Task to complete: Copy each of the following entries back without change.

(Saved entries)
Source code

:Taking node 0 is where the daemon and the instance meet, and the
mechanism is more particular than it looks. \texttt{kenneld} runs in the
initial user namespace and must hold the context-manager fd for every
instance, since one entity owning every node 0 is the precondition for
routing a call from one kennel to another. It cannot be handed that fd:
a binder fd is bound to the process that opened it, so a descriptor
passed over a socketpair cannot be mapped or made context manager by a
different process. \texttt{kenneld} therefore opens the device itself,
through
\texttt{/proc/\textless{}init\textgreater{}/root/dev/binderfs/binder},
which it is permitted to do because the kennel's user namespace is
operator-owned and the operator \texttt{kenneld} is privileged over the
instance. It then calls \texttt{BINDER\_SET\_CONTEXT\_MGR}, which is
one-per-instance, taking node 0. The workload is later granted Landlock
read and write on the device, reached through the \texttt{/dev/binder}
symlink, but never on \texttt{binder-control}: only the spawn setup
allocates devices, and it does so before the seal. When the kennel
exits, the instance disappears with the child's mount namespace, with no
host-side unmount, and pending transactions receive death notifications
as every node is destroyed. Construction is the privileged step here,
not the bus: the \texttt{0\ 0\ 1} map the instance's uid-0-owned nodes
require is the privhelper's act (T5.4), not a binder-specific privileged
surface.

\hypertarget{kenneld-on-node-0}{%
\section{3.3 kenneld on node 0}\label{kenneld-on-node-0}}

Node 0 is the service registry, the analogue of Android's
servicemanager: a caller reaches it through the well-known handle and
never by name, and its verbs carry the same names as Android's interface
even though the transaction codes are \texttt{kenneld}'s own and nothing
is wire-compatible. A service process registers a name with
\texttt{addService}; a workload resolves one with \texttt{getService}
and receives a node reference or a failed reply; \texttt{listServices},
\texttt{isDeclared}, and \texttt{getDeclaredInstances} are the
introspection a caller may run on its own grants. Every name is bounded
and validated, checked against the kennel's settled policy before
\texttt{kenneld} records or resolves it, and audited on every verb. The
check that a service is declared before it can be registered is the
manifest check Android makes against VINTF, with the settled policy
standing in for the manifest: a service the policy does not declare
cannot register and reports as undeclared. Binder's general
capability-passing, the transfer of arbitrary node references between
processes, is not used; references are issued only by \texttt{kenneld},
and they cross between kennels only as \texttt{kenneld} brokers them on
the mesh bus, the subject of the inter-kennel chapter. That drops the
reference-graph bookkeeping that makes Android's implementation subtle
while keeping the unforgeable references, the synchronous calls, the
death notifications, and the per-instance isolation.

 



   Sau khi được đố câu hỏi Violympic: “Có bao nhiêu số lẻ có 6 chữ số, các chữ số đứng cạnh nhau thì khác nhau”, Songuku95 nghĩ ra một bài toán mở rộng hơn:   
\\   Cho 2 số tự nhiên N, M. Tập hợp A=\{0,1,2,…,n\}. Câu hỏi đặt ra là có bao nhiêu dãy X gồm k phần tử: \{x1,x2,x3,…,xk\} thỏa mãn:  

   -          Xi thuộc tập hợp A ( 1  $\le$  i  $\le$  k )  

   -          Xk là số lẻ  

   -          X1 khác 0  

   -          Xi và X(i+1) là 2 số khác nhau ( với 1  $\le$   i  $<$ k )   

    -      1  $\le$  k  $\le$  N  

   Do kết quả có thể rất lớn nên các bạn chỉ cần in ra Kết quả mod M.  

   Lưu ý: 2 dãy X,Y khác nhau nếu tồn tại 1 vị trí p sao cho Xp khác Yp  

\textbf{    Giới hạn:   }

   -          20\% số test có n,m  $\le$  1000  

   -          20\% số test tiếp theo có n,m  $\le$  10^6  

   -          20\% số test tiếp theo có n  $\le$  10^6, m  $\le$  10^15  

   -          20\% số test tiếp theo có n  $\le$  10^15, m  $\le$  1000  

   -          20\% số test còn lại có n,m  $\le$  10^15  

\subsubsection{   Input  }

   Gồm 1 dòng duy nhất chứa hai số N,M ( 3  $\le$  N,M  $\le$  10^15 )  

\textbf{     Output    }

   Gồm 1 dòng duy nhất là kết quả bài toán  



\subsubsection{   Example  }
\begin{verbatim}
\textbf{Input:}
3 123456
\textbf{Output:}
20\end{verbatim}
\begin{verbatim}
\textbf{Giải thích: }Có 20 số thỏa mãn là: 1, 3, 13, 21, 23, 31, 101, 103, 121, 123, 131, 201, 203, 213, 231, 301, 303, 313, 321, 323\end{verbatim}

Task answer:
Source code

:Taking node 0 is where the daemon and the instance meet, and the
mechanism is more particular than it looks. \texttt{kenneld} runs in the
initial user namespace and must hold the context-manager fd for every
instance, since one entity owning every node 0 is the precondition for
routing a call from one kennel to another. It cannot be handed that fd:
a binder fd is bound to the process that opened it, so a descriptor
passed over a socketpair cannot be mapped or made context manager by a
different process. \texttt{kenneld} therefore opens the device itself,
through
\texttt{/proc/\textless{}init\textgreater{}/root/dev/binderfs/binder},
which it is permitted to do because the kennel's user namespace is
operator-owned and the operator \texttt{kenneld} is privileged over the
instance. It then calls \texttt{BINDER\_SET\_CONTEXT\_MGR}, which is
one-per-instance, taking node 0. The workload is later granted Landlock
read and write on the device, reached through the \texttt{/dev/binder}
symlink, but never on \texttt{binder-control}: only the spawn setup
allocates devices, and it does so before the seal. When the kennel
exits, the instance disappears with the child's mount namespace, with no
host-side unmount, and pending transactions receive death notifications
as every node is destroyed. Construction is the privileged step here,
not the bus: the \texttt{0\ 0\ 1} map the instance's uid-0-owned nodes
require is the privhelper's act (T5.4), not a binder-specific privileged
surface.

\hypertarget{kenneld-on-node-0}{%
\section{3.3 kenneld on node 0}\label{kenneld-on-node-0}}

Node 0 is the service registry, the analogue of Android's
servicemanager: a caller reaches it through the well-known handle and
never by name, and its verbs carry the same names as Android's interface
even though the transaction codes are \texttt{kenneld}'s own and nothing
is wire-compatible. A service process registers a name with
\texttt{addService}; a workload resolves one with \texttt{getService}
and receives a node reference or a failed reply; \texttt{listServices},
\texttt{isDeclared}, and \texttt{getDeclaredInstances} are the
introspection a caller may run on its own grants. Every name is bounded
and validated, checked against the kennel's settled policy before
\texttt{kenneld} records or resolves it, and audited on every verb. The
check that a service is declared before it can be registered is the
manifest check Android makes against VINTF, with the settled policy
standing in for the manifest: a service the policy does not declare
cannot register and reports as undeclared. Binder's general
capability-passing, the transfer of arbitrary node references between
processes, is not used; references are issued only by \texttt{kenneld},
and they cross between kennels only as \texttt{kenneld} brokers them on
the mesh bus, the subject of the inter-kennel chapter. That drops the
reference-graph bookkeeping that makes Android's implementation subtle
while keeping the unforgeable references, the synchronous calls, the
death notifications, and the per-instance isolation.

 



   Sau khi được đố câu hỏi Violympic: “Có bao nhiêu số lẻ có 6 chữ số, các chữ số đứng cạnh nhau thì khác nhau”, Songuku95 nghĩ ra một bài toán mở rộng hơn:   
\\   Cho 2 số tự nhiên N, M. Tập hợp A=\{0,1,2,…,n\}. Câu hỏi đặt ra là có bao nhiêu dãy X gồm k phần tử: \{x1,x2,x3,…,xk\} thỏa mãn:  

   -          Xi thuộc tập hợp A ( 1  $\le$  i  $\le$  k )  

   -          Xk là số lẻ  

   -          X1 khác 0  

   -          Xi và X(i+1) là 2 số khác nhau ( với 1  $\le$   i  $<$ k )   

    -      1  $\le$  k  $\le$  N  

   Do kết quả có thể rất lớn nên các bạn chỉ cần in ra Kết quả mod M.  

   Lưu ý: 2 dãy X,Y khác nhau nếu tồn tại 1 vị trí p sao cho Xp khác Yp  

\textbf{    Giới hạn:   }

   -          20\% số test có n,m  $\le$  1000  

   -          20\% số test tiếp theo có n,m  $\le$  10^6  

   -          20\% số test tiếp theo có n  $\le$  10^6, m  $\le$  10^15  

   -          20\% số test tiếp theo có n  $\le$  10^15, m  $\le$  1000  

   -          20\% số test còn lại có n,m  $\le$  10^15  

\subsubsection{   Input  }

   Gồm 1 dòng duy nhất chứa hai số N,M ( 3  $\le$  N,M  $\le$  10^15 )  

\textbf{     Output    }

   Gồm 1 dòng duy nhất là kết quả bài toán  



\subsubsection{   Example  }
\begin{verbatim}
\textbf{Input:}
3 123456
\textbf{Output:}
20\end{verbatim}
\begin{verbatim}
\textbf{Giải thích: }Có 20 số thỏa mãn là: 1, 3, 13, 21, 23, 31, 101, 103, 121, 123, 131, 201, 203, 213, 231, 301, 303, 313, 321, 323\end{verbatim}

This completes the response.